(Entries taken from a collection)
╭──

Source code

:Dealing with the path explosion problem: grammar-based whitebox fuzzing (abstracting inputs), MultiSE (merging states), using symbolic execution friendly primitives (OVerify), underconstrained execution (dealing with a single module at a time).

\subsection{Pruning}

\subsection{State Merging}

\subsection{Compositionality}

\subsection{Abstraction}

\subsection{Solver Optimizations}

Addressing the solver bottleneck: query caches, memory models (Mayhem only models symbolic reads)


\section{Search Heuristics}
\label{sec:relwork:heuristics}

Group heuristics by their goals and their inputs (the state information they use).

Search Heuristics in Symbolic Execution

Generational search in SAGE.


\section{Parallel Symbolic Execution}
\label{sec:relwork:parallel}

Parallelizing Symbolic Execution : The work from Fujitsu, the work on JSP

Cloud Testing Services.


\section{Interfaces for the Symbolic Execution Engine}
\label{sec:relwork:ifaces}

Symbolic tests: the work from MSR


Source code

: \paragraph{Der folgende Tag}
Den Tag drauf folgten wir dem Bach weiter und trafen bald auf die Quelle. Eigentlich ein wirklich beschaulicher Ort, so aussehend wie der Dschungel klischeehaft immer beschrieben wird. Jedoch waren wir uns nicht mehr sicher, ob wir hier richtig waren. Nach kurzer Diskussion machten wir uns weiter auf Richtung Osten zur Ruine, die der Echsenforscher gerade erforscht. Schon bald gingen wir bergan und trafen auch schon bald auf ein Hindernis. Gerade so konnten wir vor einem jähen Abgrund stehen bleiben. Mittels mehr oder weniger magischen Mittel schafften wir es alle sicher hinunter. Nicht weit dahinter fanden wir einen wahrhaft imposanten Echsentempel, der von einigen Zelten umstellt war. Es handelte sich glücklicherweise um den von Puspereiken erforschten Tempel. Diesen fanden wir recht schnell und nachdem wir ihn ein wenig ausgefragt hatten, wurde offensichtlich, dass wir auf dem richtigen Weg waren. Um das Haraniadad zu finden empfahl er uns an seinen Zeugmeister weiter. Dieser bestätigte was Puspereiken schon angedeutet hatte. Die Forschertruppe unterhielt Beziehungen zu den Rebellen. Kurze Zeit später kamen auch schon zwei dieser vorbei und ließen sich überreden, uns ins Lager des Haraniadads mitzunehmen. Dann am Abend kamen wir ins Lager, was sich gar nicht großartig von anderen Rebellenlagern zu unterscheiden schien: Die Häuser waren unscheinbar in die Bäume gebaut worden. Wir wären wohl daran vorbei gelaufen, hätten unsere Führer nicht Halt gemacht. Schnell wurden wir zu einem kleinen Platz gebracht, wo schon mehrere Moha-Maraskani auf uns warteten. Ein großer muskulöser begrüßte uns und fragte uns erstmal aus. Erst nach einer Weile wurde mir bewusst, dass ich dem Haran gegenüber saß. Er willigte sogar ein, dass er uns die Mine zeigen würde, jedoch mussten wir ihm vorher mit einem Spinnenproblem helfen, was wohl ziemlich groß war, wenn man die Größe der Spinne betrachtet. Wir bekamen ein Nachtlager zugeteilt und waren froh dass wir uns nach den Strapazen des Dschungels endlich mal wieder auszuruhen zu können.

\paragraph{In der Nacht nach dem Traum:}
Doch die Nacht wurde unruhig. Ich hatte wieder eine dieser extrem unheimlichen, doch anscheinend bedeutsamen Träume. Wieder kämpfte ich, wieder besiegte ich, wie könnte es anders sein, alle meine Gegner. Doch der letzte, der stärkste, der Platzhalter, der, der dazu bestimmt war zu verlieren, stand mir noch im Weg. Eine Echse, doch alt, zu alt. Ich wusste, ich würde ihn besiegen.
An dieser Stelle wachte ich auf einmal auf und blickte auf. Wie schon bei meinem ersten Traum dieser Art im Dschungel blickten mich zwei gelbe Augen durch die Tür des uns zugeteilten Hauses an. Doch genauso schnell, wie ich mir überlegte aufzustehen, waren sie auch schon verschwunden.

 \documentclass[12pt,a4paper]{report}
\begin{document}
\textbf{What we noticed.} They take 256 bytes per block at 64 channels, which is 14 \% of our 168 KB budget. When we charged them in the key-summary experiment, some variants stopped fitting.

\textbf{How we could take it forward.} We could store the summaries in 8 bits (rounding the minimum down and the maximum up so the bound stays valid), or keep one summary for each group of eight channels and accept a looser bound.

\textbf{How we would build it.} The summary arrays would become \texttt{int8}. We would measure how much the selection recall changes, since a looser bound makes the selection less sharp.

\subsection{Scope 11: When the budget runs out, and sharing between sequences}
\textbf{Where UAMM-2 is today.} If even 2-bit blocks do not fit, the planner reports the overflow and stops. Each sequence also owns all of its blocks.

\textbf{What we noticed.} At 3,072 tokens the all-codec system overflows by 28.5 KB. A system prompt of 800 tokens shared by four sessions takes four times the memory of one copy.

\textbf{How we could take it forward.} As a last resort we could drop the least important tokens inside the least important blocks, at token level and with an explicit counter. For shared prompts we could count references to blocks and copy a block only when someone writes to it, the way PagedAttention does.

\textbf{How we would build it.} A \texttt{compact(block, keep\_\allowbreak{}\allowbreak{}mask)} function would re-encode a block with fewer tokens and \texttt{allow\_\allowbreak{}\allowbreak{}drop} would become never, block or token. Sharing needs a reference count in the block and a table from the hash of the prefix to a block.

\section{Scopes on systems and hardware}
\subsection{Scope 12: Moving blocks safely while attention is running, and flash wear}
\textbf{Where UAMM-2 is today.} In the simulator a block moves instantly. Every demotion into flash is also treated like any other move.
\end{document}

╰──

Above are the records. Identify each line that contains the word "budget".

\textbf{What we noticed.} They take 256 bytes per block at 64 channels, which is 14 \% of our 168 KB budget. When we charged them in the key-summary experiment, some variants stopped fitting.
\subsection{Scope 11: When the budget runs out, and sharing between sequences}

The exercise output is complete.